Great and dreadful was the glory, and power, and wonder, and majesty which had suddenly opened upon the seer. The trumpet sound, the scene of splendor, the all-revealing look, the voice of power, the countenance of blazing light, all commingling, were enough to undo humanity. But the word was “Fear not.” Still more awful scenes were coming. The churches were to be sifted, the saints were to be crowned, the seals of judgment were to be opened, the days of vengeance were to be revealed, the sun was to be darkened, the moon to be turned to blood, the stars to fall, the hills to be overthrown, the islands to be shaken out of their places, the pit to be opened, the hordes of hell to overrun the apostate nations, the angels to shout from the sky, the martyrs to cry from under the altar, unprecedented plagues to overwhelm the world, the battle of the great day of God Almighty to be fought, the winepress of the wrath of God to be trodden, the places of the wicked to be swept with the besom of destruction, and the fowls to be called together unto the supper of the great God, to eat the flesh of kings, and of captains, and of mighty men, and of multitudes of small and great. But the word was “Fear not.” Thrones were to be set, the dead were to be raised, the heavens and the earth were to be changed, death and hell were to be summoned up for destruction, a city was to come down from God out of heaven, and wonders of power and glory were to be enacted as at the going forth of the words which spoke creation into being. But the word was “Fear not.”

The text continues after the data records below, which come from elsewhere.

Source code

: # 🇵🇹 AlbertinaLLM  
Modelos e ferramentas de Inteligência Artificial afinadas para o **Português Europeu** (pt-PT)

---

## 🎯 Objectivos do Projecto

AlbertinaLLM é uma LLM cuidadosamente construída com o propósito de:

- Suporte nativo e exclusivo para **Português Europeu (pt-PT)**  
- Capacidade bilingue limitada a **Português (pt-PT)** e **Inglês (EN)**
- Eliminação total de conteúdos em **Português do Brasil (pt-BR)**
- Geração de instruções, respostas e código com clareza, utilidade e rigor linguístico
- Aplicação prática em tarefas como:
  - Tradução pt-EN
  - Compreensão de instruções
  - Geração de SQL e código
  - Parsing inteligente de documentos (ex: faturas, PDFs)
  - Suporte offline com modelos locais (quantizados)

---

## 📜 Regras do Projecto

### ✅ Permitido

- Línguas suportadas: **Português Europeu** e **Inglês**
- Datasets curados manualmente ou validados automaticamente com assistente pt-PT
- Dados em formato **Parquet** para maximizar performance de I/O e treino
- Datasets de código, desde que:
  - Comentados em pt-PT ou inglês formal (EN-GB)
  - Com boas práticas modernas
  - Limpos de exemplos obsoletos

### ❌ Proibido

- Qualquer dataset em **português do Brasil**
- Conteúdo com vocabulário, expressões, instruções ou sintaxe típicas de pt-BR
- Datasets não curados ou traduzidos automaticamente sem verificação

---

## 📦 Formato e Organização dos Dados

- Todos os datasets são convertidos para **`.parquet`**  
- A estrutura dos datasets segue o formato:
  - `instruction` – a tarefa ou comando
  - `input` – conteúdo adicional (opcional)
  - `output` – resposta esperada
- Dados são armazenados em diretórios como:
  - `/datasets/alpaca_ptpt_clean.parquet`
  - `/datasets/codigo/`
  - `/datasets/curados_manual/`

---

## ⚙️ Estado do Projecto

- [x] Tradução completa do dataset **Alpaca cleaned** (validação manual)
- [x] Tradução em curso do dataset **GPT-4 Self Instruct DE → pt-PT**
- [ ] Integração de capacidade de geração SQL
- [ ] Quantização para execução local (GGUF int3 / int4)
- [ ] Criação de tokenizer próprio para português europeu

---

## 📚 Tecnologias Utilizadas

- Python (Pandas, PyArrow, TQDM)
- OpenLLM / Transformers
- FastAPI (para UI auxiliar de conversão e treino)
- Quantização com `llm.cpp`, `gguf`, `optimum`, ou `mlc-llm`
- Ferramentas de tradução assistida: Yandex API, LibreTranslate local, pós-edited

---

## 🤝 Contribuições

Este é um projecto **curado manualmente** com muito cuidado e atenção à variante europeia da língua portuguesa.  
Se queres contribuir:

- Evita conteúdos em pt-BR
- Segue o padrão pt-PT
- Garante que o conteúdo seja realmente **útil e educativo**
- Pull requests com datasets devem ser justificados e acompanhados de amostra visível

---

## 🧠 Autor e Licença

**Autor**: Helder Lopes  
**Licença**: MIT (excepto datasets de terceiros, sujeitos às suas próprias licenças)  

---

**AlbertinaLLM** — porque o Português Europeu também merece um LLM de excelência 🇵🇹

The true Christian is forever safe. If you be in the Spirit, and the Spirit be in you, the life that would otherwise fail you will not fail; the fear that would otherwise overwhelm you shall not overwhelm you. In your weakness, Christ will give you strength. In your terror, Christ will be your consolation. In your wild wonderment, his hand will touch, and his gracious words assure you. Only see to it that you are on right terms with him-that you are one of his true people-that you are a brother of John, and a co-partner in the kingdom, and in patient waiting, in Christ Jesus. Having this, you have secured your armor against all the terrors of the Apocalypse.

Revelation 1: 9 – 18 (ASV)

“I John, your brother and partaker with you in tribulation and kingdom and patience which are in Jesus, was in the isle that is called Patmos, for the word of God and the testimony of Jesus. I was in the Spirit on the Lord’s day, and I heard behind me a great voice, as of a trumpet saying, What thou seest, write in a book and send it to the seven churches: unto Ephesus, and unto Smyrna, and unto Pergamum, and unto Thyatira, and unto Sardis, and unto Philadelphia, and unto Laodicea.”

“And I turned to see the voice that spake with me. And having turned I saw seven golden candlesticks; and in the midst of the candlesticks one like unto a son of man, clothed with a garment down to the foot, and girt about at the breasts with a golden girdle. And his head and his hair were white as white wool, white as snow; and his eyes were as a flame of fire; and his feet like unto burnished brass, as if it had been refined in a furnace; and his voice as the voice of many waters. And he had in his right hand seven stars: and out of his mouth proceeded a sharp two-edged sword: and his countenance was as the sun shineth in his strength. And when I saw him, I fell at his feet as one dead. And he laid his right hand upon me, saying, Fear not; I am the first and the last, and the Living one; and I was dead, and behold, I am alive for evermore, and I have the keys of death and of Hades.”